-- Opening Marker --
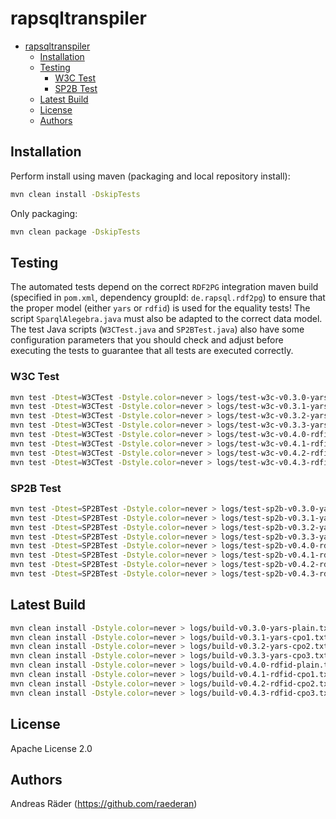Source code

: # rapsqltranspiler

- [rapsqltranspiler](#rapsqltranspiler)
  - [Installation](#installation)
  - [Testing](#testing)
    - [W3C Test](#w3c-test)
    - [SP2B Test](#sp2b-test)
  - [Latest Build](#latest-build)
  - [License](#license)
  - [Authors](#authors)

## Installation

Perform install using maven (packaging and local repository install):

```bash
mvn clean install -DskipTests
```

Only packaging:

```bash
mvn clean package -DskipTests
```

## Testing

The automated tests depend on the correct `RDF2PG` integration maven build (specified in `pom.xml`, dependency groupId: `de.rapsql.rdf2pg`) to ensure that the proper model (either `yars` or `rdfid`) is used for the equality tests! The script `SparqlAlegebra.java` must also be adapted to the correct data model. The test Java scripts (`W3CTest.java` and `SP2BTest.java`) also have some configuration parameters that you should check and adjust before executing the tests to guarantee that all tests are executed correctly.

### W3C Test

```bash
mvn test -Dtest=W3CTest -Dstyle.color=never > logs/test-w3c-v0.3.0-yars-plain.txt
mvn test -Dtest=W3CTest -Dstyle.color=never > logs/test-w3c-v0.3.1-yars-cpo1.txt
mvn test -Dtest=W3CTest -Dstyle.color=never > logs/test-w3c-v0.3.2-yars-cpo2.txt
mvn test -Dtest=W3CTest -Dstyle.color=never > logs/test-w3c-v0.3.3-yars-cpo3.txt
mvn test -Dtest=W3CTest -Dstyle.color=never > logs/test-w3c-v0.4.0-rdfid-plain.txt
mvn test -Dtest=W3CTest -Dstyle.color=never > logs/test-w3c-v0.4.1-rdfid-cpo1.txt
mvn test -Dtest=W3CTest -Dstyle.color=never > logs/test-w3c-v0.4.2-rdfid-cpo2.txt
mvn test -Dtest=W3CTest -Dstyle.color=never > logs/test-w3c-v0.4.3-rdfid-cpo3.txt
```

### SP2B Test

```bash
mvn test -Dtest=SP2BTest -Dstyle.color=never > logs/test-sp2b-v0.3.0-yars-plain.txt
mvn test -Dtest=SP2BTest -Dstyle.color=never > logs/test-sp2b-v0.3.1-yars-cpo1.txt
mvn test -Dtest=SP2BTest -Dstyle.color=never > logs/test-sp2b-v0.3.2-yars-cpo2.txt
mvn test -Dtest=SP2BTest -Dstyle.color=never > logs/test-sp2b-v0.3.3-yars-cpo3.txt
mvn test -Dtest=SP2BTest -Dstyle.color=never > logs/test-sp2b-v0.4.0-rdfid-plain.txt
mvn test -Dtest=SP2BTest -Dstyle.color=never > logs/test-sp2b-v0.4.1-rdfid-cpo1.txt
mvn test -Dtest=SP2BTest -Dstyle.color=never > logs/test-sp2b-v0.4.2-rdfid-cpo2.txt
mvn test -Dtest=SP2BTest -Dstyle.color=never > logs/test-sp2b-v0.4.3-rdfid-cpo3.txt
```

## Latest Build

```bash
mvn clean install -Dstyle.color=never > logs/build-v0.3.0-yars-plain.txt
mvn clean install -Dstyle.color=never > logs/build-v0.3.1-yars-cpo1.txt
mvn clean install -Dstyle.color=never > logs/build-v0.3.2-yars-cpo2.txt
mvn clean install -Dstyle.color=never > logs/build-v0.3.3-yars-cpo3.txt
mvn clean install -Dstyle.color=never > logs/build-v0.4.0-rdfid-plain.txt
mvn clean install -Dstyle.color=never > logs/build-v0.4.1-rdfid-cpo1.txt
mvn clean install -Dstyle.color=never > logs/build-v0.4.2-rdfid-cpo2.txt
mvn clean install -Dstyle.color=never > logs/build-v0.4.3-rdfid-cpo3.txt
```

## License

Apache License 2.0

## Authors

Andreas Räder (<https://github.com/raederan>)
-- Closing Marker --
§ **DESCRIPTION OF THE TASK**:
Wherever a picture appears in the records above, skip it and retype everything else exactly.

§ **RESPONSE TO THE EXERCISE**:
Source code

: # rapsqltranspiler

- [rapsqltranspiler](#rapsqltranspiler)
  - [Installation](#installation)
  - [Testing](#testing)
    - [W3C Test](#w3c-test)
    - [SP2B Test](#sp2b-test)
  - [Latest Build](#latest-build)
  - [License](#license)
  - [Authors](#authors)

## Installation

Perform install using maven (packaging and local repository install):

```bash
mvn clean install -DskipTests
```

Only packaging:

```bash
mvn clean package -DskipTests
```

## Testing

The automated tests depend on the correct `RDF2PG` integration maven build (specified in `pom.xml`, dependency groupId: `de.rapsql.rdf2pg`) to ensure that the proper model (either `yars` or `rdfid`) is used for the equality tests! The script `SparqlAlegebra.java` must also be adapted to the correct data model. The test Java scripts (`W3CTest.java` and `SP2BTest.java`) also have some configuration parameters that you should check and adjust before executing the tests to guarantee that all tests are executed correctly.

### W3C Test

```bash
mvn test -Dtest=W3CTest -Dstyle.color=never > logs/test-w3c-v0.3.0-yars-plain.txt
mvn test -Dtest=W3CTest -Dstyle.color=never > logs/test-w3c-v0.3.1-yars-cpo1.txt
mvn test -Dtest=W3CTest -Dstyle.color=never > logs/test-w3c-v0.3.2-yars-cpo2.txt
mvn test -Dtest=W3CTest -Dstyle.color=never > logs/test-w3c-v0.3.3-yars-cpo3.txt
mvn test -Dtest=W3CTest -Dstyle.color=never > logs/test-w3c-v0.4.0-rdfid-plain.txt
mvn test -Dtest=W3CTest -Dstyle.color=never > logs/test-w3c-v0.4.1-rdfid-cpo1.txt
mvn test -Dtest=W3CTest -Dstyle.color=never > logs/test-w3c-v0.4.2-rdfid-cpo2.txt
mvn test -Dtest=W3CTest -Dstyle.color=never > logs/test-w3c-v0.4.3-rdfid-cpo3.txt
```

### SP2B Test

```bash
mvn test -Dtest=SP2BTest -Dstyle.color=never > logs/test-sp2b-v0.3.0-yars-plain.txt
mvn test -Dtest=SP2BTest -Dstyle.color=never > logs/test-sp2b-v0.3.1-yars-cpo1.txt
mvn test -Dtest=SP2BTest -Dstyle.color=never > logs/test-sp2b-v0.3.2-yars-cpo2.txt
mvn test -Dtest=SP2BTest -Dstyle.color=never > logs/test-sp2b-v0.3.3-yars-cpo3.txt
mvn test -Dtest=SP2BTest -Dstyle.color=never > logs/test-sp2b-v0.4.0-rdfid-plain.txt
mvn test -Dtest=SP2BTest -Dstyle.color=never > logs/test-sp2b-v0.4.1-rdfid-cpo1.txt
mvn test -Dtest=SP2BTest -Dstyle.color=never > logs/test-sp2b-v0.4.2-rdfid-cpo2.txt
mvn test -Dtest=SP2BTest -Dstyle.color=never > logs/test-sp2b-v0.4.3-rdfid-cpo3.txt
```

## Latest Build

```bash
mvn clean install -Dstyle.color=never > logs/build-v0.3.0-yars-plain.txt
mvn clean install -Dstyle.color=never > logs/build-v0.3.1-yars-cpo1.txt
mvn clean install -Dstyle.color=never > logs/build-v0.3.2-yars-cpo2.txt
mvn clean install -Dstyle.color=never > logs/build-v0.3.3-yars-cpo3.txt
mvn clean install -Dstyle.color=never > logs/build-v0.4.0-rdfid-plain.txt
mvn clean install -Dstyle.color=never > logs/build-v0.4.1-rdfid-cpo1.txt
mvn clean install -Dstyle.color=never > logs/build-v0.4.2-rdfid-cpo2.txt
mvn clean install -Dstyle.color=never > logs/build-v0.4.3-rdfid-cpo3.txt
```

## License

Apache License 2.0

## Authors

Andreas Räder (<https://github.com/raederan>)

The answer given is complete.